Advice wanted for first upgraded set (brand and count) (2 Viewers)

I know that you're on a budget but if wanted to make sure you know... you can get Majestic or Milanos customized from Apache and DDLM or Tiki Kings customized from BRPro.

The Apache customs allow you to go with any standard chip color schemes and change the words and denominations on the chip inlay. It bumps the price to a little over a dollar a chip.

BRPro poker will let you change the color and denomination on their chips for only 10 cents more per chip. So like 75 or 80 cents a chip to do custom Tiki Kings with 5 cents.
 
I know that you're on a budget but if wanted to make sure you know... you can get Majestic or Milanos customized from Apache and DDLM or Tiki Kings customized from BRPro.

The Apache customs allow you to go with any standard chip color schemes and change the words and denominations on the chip inlay. It bumps the price to a little over a dollar a chip.

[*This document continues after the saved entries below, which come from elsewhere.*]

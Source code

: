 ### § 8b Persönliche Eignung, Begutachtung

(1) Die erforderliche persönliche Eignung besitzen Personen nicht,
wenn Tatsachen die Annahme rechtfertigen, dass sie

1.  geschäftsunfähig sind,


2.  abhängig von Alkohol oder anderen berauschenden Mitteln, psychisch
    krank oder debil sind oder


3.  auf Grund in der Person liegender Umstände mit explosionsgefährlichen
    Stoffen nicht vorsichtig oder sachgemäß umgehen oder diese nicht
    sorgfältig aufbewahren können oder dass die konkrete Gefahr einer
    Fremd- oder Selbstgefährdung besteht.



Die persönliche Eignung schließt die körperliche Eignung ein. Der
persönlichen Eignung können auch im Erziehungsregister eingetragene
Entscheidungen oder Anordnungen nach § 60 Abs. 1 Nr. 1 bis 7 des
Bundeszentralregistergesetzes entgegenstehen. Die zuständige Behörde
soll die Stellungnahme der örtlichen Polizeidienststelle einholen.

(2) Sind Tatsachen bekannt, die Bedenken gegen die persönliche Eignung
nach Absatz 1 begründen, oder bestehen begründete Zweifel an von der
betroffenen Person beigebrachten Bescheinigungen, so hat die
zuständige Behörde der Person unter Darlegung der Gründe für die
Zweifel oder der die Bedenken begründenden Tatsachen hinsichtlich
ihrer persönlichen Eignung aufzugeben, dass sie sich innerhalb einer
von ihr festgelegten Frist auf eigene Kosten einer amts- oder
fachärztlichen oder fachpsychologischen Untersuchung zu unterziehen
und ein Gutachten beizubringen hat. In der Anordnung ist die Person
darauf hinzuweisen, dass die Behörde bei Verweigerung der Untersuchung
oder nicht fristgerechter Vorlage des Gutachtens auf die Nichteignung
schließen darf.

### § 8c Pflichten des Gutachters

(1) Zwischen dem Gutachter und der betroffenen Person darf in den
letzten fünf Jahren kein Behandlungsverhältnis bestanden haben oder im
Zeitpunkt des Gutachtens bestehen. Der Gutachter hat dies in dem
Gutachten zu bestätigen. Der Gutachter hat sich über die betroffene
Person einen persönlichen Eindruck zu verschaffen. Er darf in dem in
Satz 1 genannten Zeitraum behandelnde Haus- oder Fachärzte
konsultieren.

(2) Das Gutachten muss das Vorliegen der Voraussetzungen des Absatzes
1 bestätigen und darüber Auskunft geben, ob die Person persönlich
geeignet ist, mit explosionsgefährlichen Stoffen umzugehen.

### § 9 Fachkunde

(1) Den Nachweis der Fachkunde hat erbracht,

BRPro poker will let you change the color and denomination on their chips for only 10 cents more per chip. So like 75 or 80 cents a chip to do custom Tiki Kings with 5 cents.
Thanks! I knew about the BRPro customs but not the Apache customs. I've been leaning toward a custom DDLM set now even though it's way above my original budget. Is it true each custom needs to be 25 chip minimum? I've seen that on some BRPro pages but not on others, namely, the singles custom page says that and the 300 chip custom set doesn't. I think just about the full 300-400 set will be custom but would be nice if I could only get 5-10 chips of a few denom and not the full 25.
 
Yes. 25 minimum. Even with the 300 chip custom set, you have to get at least 25 of each scheme.
Ah too bad. Do you also know how custom text chips work for that set? I've seen some rebuy or all-in or bounty chips. I know they have the 10-chip bounty option but not sure how you would order the other ones. And would you need to order 25 all-in chips then since assuming it's custom?
 
Just doesn't have these massive inflated numbers you're pushing around that dissociate from the buy-in amount. I feel like you have a better idea of what $20 buys you when you get $20 in chips instead of $20,000.
Think of a poker tournament like say, a tournament playing Monopoly. 4 players make a $20 bet to see who wins. In monopoly, each player starts with $1,500 in Monopoly money.
See how the real cash invested at the start of the tournament has nothing to do with the game money?
Not to belabor the point, but the distinction between a cash game and a tournament is really important as @Colquhoun tried to explain. When you buy into a tournament, the chips that you have have NO ASSOCIATED VALUE except insofar as they help you win everyone else's chips. You may have gotten 2000 chips for your $20 buyin, but if you run that up to 3000 chips you can't go cash them in for $30. The only way to get your money out is to outlast enough opponents to finish in the money, normally 3 spots for smaller tournaments, or just the top spot for very small ones.
I get that the chip values don't really matter for a tournament, but don't see why it's an outright bad thing to associate them with real value.
It's an outright bad thing to associate the chips with "real value" if you're actually running a tournament because they don't have any "real value." When you bet 1000 chips in a tournament, you're not actually betting $10 (because you can't convert those chips to cash), and thinking about it as $10 doesn't accurately reflect the value of those chips at that point in the tournament (there's a lot down that rabbit hole if you want to go research ICM in poker tournaments). For those reasons experienced players would never be tempted to think of the "buy-in value" of their remaining chips, but when dealing with players that still think that way I would make a point of making them different to help them realize that this is a tournament and not a cash game.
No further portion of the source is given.